Why Are Accredited Investors Disproportionately Prioritized In The Market?

Accredited Investors - NYC

The first things that generally come to mind for most individuals when discussing capital markets are stocks and bonds. The easy accessibility of the traditional public capital markets makes it fairly straightforward for anyone to trade securities in a public company. However, the regulatory process involved with bringing a company public is expensive, time consuming, and entails extensive disclosure requirements. As a result, many companies prefer to raise capital via private placements which are primarily accessible to accredited investors.

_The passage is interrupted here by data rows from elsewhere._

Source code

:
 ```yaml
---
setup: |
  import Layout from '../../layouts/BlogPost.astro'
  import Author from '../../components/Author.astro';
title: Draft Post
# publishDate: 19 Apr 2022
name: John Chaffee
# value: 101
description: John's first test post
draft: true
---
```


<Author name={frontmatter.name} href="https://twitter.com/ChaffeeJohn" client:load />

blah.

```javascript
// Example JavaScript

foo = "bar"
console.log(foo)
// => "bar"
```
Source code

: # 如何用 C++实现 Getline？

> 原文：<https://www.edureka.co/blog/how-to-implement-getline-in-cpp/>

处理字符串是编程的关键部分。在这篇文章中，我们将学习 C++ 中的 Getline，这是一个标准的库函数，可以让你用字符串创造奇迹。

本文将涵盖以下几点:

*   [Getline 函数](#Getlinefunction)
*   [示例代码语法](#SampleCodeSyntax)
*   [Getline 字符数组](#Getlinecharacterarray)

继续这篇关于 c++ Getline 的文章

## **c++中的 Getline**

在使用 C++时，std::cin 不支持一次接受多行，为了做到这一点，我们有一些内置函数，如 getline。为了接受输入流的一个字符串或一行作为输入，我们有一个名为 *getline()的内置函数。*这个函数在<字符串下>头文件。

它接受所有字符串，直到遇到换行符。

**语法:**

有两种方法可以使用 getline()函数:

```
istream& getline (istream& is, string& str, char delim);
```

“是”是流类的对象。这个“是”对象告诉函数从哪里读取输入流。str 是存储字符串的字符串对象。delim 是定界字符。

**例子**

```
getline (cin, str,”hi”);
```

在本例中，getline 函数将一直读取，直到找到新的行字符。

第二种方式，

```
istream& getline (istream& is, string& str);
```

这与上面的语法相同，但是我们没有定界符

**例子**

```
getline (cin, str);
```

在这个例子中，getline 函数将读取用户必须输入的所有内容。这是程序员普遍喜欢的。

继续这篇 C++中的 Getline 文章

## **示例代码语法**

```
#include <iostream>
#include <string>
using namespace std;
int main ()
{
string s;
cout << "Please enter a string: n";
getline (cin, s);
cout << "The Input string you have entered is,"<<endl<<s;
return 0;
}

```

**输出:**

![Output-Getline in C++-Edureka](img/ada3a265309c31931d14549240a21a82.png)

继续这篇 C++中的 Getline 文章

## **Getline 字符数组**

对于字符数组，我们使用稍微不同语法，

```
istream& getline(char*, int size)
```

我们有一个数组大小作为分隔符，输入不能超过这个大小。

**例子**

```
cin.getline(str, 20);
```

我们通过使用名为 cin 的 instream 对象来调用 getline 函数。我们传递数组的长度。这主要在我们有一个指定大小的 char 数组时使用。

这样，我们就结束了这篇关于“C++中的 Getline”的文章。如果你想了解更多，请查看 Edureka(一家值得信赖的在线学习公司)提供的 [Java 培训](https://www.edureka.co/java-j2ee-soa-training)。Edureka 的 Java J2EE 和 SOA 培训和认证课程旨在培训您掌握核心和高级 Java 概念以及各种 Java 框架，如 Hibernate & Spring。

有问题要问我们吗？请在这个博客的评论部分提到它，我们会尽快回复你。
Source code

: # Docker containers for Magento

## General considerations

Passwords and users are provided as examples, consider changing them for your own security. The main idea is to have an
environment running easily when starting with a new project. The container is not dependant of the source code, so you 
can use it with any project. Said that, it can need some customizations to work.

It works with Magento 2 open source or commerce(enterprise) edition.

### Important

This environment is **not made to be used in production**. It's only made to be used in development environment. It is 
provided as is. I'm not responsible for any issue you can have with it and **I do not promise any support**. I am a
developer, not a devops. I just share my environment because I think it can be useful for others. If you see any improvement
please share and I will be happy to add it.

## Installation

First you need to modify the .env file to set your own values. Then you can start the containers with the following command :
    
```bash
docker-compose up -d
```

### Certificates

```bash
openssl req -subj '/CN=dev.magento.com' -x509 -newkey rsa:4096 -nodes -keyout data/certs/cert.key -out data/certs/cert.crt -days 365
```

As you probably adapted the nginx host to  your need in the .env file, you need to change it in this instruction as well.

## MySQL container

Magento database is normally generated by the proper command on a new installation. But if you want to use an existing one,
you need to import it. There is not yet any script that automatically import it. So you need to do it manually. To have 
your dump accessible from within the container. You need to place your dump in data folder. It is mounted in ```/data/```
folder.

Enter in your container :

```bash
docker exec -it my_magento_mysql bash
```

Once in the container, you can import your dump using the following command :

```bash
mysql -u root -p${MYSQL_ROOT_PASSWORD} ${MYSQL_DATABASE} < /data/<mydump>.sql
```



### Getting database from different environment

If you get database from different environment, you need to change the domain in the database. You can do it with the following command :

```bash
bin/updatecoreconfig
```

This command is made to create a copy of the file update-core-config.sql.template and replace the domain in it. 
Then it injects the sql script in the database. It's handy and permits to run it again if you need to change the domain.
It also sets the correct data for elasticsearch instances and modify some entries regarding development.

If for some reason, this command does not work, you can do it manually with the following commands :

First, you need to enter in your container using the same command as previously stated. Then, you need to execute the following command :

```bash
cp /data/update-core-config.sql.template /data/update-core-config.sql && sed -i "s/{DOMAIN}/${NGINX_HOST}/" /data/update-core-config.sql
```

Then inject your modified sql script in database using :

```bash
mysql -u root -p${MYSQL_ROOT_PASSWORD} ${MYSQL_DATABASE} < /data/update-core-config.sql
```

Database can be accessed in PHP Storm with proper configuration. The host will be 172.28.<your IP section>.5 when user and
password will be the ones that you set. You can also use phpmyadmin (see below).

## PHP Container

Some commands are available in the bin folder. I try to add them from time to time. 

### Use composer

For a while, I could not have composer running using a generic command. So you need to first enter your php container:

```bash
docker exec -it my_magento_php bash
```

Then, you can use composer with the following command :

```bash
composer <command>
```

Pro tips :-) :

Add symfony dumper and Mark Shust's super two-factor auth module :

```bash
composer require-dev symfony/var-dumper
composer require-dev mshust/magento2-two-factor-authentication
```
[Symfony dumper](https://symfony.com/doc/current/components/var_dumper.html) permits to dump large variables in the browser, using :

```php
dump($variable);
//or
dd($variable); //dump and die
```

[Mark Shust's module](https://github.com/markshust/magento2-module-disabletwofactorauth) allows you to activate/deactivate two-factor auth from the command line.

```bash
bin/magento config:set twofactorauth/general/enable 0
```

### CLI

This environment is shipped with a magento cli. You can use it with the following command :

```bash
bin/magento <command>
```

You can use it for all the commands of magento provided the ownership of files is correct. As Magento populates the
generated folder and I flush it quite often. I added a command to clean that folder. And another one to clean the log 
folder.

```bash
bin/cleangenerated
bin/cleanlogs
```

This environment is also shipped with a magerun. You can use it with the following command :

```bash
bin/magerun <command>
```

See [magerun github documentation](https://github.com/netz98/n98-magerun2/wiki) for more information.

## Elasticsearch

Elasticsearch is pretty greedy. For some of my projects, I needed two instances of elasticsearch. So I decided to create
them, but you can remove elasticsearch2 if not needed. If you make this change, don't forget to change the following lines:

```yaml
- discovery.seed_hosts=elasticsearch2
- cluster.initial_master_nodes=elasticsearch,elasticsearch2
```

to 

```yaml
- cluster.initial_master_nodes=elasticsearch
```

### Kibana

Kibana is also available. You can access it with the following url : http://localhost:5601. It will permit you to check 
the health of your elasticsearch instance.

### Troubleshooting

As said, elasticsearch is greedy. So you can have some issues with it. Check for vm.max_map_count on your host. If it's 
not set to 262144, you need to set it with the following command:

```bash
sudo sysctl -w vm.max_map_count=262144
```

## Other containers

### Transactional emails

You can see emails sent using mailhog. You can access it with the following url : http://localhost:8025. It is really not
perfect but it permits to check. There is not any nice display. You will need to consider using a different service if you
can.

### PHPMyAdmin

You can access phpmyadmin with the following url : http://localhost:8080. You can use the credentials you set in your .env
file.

In fact, high profile companies such as Airbnb, Uber, and Spotify leveraged private market issuances to raise more than $1Bn in capital. These private offerings have proven to be not only less expensive but also less volatile and more valuable in terms of the ROI. Coupled with the trend of companies choosing to remain private for longer, many investors are now looking to access the private capital markets to achieve greater diversification while getting their hands on companies that are generally unavailable to them.

Problem # 1

Private markets are overwhelmingly restricted to institutional investors, market insiders, and high net worth individuals. At present there are two primary ways in which individuals can qualify to become accredited investors, or individuals who are authorized to buy securities which are not registered with the federal government via the Securities and Exchange Commission (SEC).

  1. Their income is over $200,000 (or $300,000 together with a spouse) and has been in each of the last two years and they reasonably expect the same for the current year.
  2. They have a net worth of $1MM+ (exclusive of the value of their primary residence).

Though the SEC has somewhat broadened this scope in recent months, the definition of an accredited investor remains narrow and limits the potential transaction volume in the private markets. 

Regulatory authorities focus more attention on investor qualifications than they do on the private offerings themselves, thus ensuring that only those with a sophisticated knowledge base and a sufficient safety net are permitted to invest in private securities. Consequently, it is very difficult for ordinary retail investors to invest and trade in this market.

Problem # 2

Securities in the private capital market are generally very illiquid, meaning they cannot be easily sold or exchanged for cash. A few prominent examples include real estate, private company shares, and certain debt instruments. These private market investments are “locked up” for long periods of time making them only accessible to the accredited investors that can afford to keep that money on the sideline.

The Solution

To overcome these barriers to entry in the private capital markets, it is of utmost importance that these eligibility restrictions evolve. By determining eligibility almost entirely on wealth or income, the SEC has effectively rendered the private capital market off limits to all but the most financially equipped investors. The more effective approach would be to require higher quality information availability and transparency.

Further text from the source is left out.